La main coupée
- Author: Blaise Cendrars
- Language: French
- Series: Blaise Cendrars memoir tetralogy
- Genre: War memoir
- Set in: 1914–1915, Western Front (World War I)
- Published: 1946
- Publisher: Denoël, Dufour Editions
- Published in English: June 1, 1973
- Media type: Print
- Pages: 328
- ISBN: 9780450019647
- Preceded by: The Astonished Man
- Followed by: Bourlinguer

= La main coupée =

1946 French novel by Blaise Cendrars

La main coupée (lit. 'The Severed Hand') is a semi-autobiographical war memoir by Swiss-born writer Blaise Cendrars (1887–1961), first published in 1946. It has been published in English as Lice (1973) and as The Bloody Hand (2014). The book recounts Cendrars’s experiences as a foreign volunteer in the French Army during the early years of the First World War. It is composed as a sequence of episodic portraits and anecdotes depicting daily life at the front, including trench warfare, patrols, encounters with military bureaucracy, and interactions with fellow soldiers.

== Background ==
Cendrars was a Swiss national and enlisted in the French Foreign Legion under a false name in 1914. He served until September 28, 1915, when he was wounded and lost his right arm. Lice was written thirty years later, between 1944 and 1946. Lice is the second volume in Cendrars’s tetralogy of memoirs, following The Astonished Man (1945) and preceding Bourlinguer (1948). The series concludes with Sky Memoirs (1949).

== Plot summary ==

The narrative follows Cendrars after he enlists in the French Foreign Legion and is deployed to the Western Front. The book does not follow a single continuous narrative or conventional plot arc. Instead, it is structured as a series of episodic vignettes, loosely ordered chronologically, beginning with his time at the Second Battle of Artois.

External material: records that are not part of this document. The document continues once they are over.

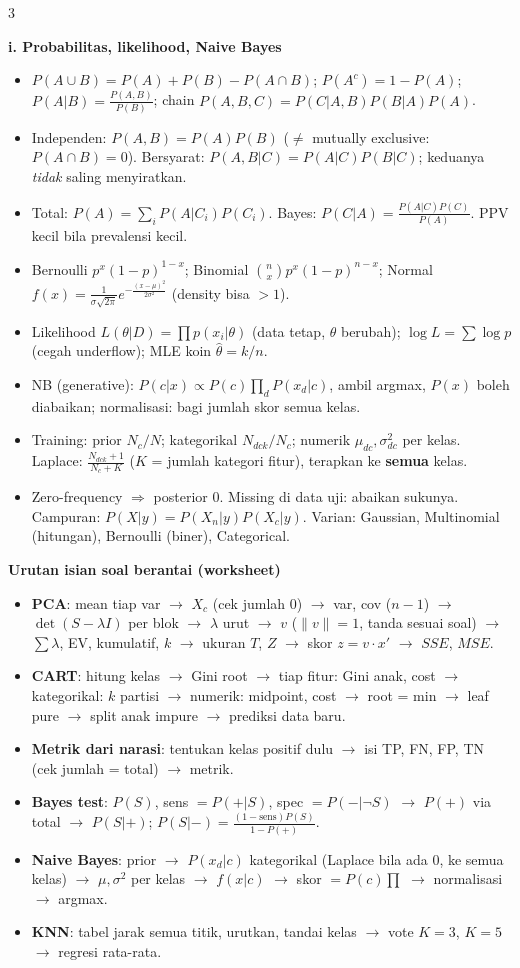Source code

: \documentclass[8pt]{extarticle}
\newcommand{\sect}[1]{\par\vspace{1.5pt}\colorbox{black!12}{\parbox{\dimexpr\columnwidth-2\fboxsep}{\textbf{#1}}}\par\vspace{0.8pt}}
\begin{document}
\begin{multicols*}{3}
\sect{i. Probabilitas, likelihood, Naive Bayes}
\begin{itemize}
\item $P(A\cup B)=P(A)+P(B)-P(A\cap B)$; $P(A^c)=1-P(A)$; $P(A|B)=\frac{P(A,B)}{P(B)}$; chain $P(A,B,C)=P(C|A,B)P(B|A)P(A)$.
\item Independen: $P(A,B)=P(A)P(B)$ ($\ne$ mutually exclusive: $P(A\cap B)=0$). Bersyarat: $P(A,B|C)=P(A|C)P(B|C)$; keduanya \emph{tidak} saling menyiratkan.
\item Total: $P(A)=\sum_iP(A|C_i)P(C_i)$. Bayes: $P(C|A)=\frac{P(A|C)P(C)}{P(A)}$. PPV kecil bila prevalensi kecil.
\item Bernoulli $p^x(1-p)^{1-x}$; Binomial $\binom nx p^x(1-p)^{n-x}$; Normal $f(x)=\frac{1}{\sigma\sqrt{2\pi}}e^{-\frac{(x-\mu)^2}{2\sigma^2}}$ (density bisa $>1$).
\item Likelihood $L(\theta|D)=\prod p(x_i|\theta)$ (data tetap, $\theta$ berubah); $\log L=\sum\log p$ (cegah underflow); MLE koin $\hat\theta=k/n$.
\item NB (generative): $P(c|x)\propto P(c)\prod_dP(x_d|c)$, ambil argmax, $P(x)$ boleh diabaikan; normalisasi: bagi jumlah skor semua kelas.
\item Training: prior $N_c/N$; kategorikal $N_{dck}/N_c$; numerik $\mu_{dc},\sigma^2_{dc}$ per kelas. Laplace: $\frac{N_{dck}+1}{N_c+K}$ ($K$ = jumlah kategori fitur), terapkan ke \textbf{semua} kelas.
\item Zero-frequency $\Rightarrow$ posterior 0. Missing di data uji: abaikan sukunya. Campuran: $P(X|y)=P(X_n|y)P(X_c|y)$. Varian: Gaussian, Multinomial (hitungan), Bernoulli (biner), Categorical.
\end{itemize}

\sect{Urutan isian soal berantai (worksheet)}
\begin{itemize}
\item \textbf{PCA}: mean tiap var $\to$ $X_c$ (cek jumlah 0) $\to$ var, cov ($n-1$) $\to$ $\det(S-\lambda I)$ per blok $\to$ $\lambda$ urut $\to$ $v$ ($\|v\|=1$, tanda sesuai soal) $\to$ $\sum\lambda$, EV, kumulatif, $k$ $\to$ ukuran $T$, $Z$ $\to$ skor $z=v\cdot x'$ $\to$ $SSE$, $MSE$.
\item \textbf{CART}: hitung kelas $\to$ Gini root $\to$ tiap fitur: Gini anak, cost $\to$ kategorikal: $k$ partisi $\to$ numerik: midpoint, cost $\to$ root = min $\to$ leaf pure $\to$ split anak impure $\to$ prediksi data baru.
\item \textbf{Metrik dari narasi}: tentukan kelas positif dulu $\to$ isi TP, FN, FP, TN (cek jumlah = total) $\to$ metrik.
\item \textbf{Bayes test}: $P(S)$, sens $=P(+|S)$, spec $=P(-|\neg S)$ $\to$ $P(+)$ via total $\to$ $P(S|+)$; $P(S|-)=\frac{(1-\text{sens})P(S)}{1-P(+)}$.
\item \textbf{Naive Bayes}: prior $\to$ $P(x_d|c)$ kategorikal (Laplace bila ada 0, ke semua kelas) $\to$ $\mu,\sigma^2$ per kelas $\to$ $f(x|c)$ $\to$ skor $=P(c)\prod$ $\to$ normalisasi $\to$ argmax.
\item \textbf{KNN}: tabel jarak semua titik, urutkan, tandai kelas $\to$ vote $K=3$, $K=5$ $\to$ regresi rata-rata.
\end{itemize}
\end{multicols*}
\end{document}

The narrative depicts daily life at the front through short scenes focused on patrols, trench life, improvised missions, moments of boredom, fear, and camaraderie, as well as his recurring conflicts with French military bureaucracy. Rather than emphasizing large-scale battles, Cendrars concentrates on the physical and psychological conditions of soldiers and the distinctive personalities of the men with whom he serves. Many chapters function as portraits of individual comrades, whose actions and quirks illustrate the brutality and randomness of wartime experience.

== Characters ==

- Robert Bellesort – A young man from Tours, exiled to Canada following a dispute with his uncle and guardian. He frequently speaks of his twin sister and becomes close friends with Ségouâna.
- Bikoff – A taciturn Russian soldier and skilled marksman who does not speak French. Wounded at Bois de la Vache and eventually takes his own life after losing his sight.
- Garnero – A fearless soldier described as an excellent cook and marksman.
- Kupka – The Czech painter František Kupka, portrayed as an older volunteer with high morale but fragile health, eventually discharged due to frostbite.
- Przybyszewski – Nicknamed “Monoclard,” a self-styled Polish prince depicted as unreliable and cowardly.
- Rossi – An Italian strongman known for his physical endurance and solitary habits.
- Ségouâna – A wealthy and eccentric soldier, an expert marksman and close companion of Bellesort.
- Captain Jacottet – The commanding officer of Cendrars' company, he maintains an informal relationship with Cendrars and is portrayed as showing a degree of good humor toward the soldiers.

== Analysis ==
The historians Jean-Jacques Becker and Stéphane Audoin-Rouzeau describe Lice as an "absolutely unclassifiable" outlier among World War One memoirs, because Cendrars combines two narrative tendencies which are usually mutually exclusive: an anti-heroic critique of war, and a dehumanizing hatred of the enemy.

== Editions ==

- Cendrars, Blaise. La Main coupée. Paris: Denoël, 1946.
- Cendrars, Blaise. Lice. Translated by Nina Rootes. New York: Dufour Editions, 1973.
- Cendrars, Blaise. The Bloody Hand. Translated by Graham macLachlan. Éditions Vagamundo, 2014.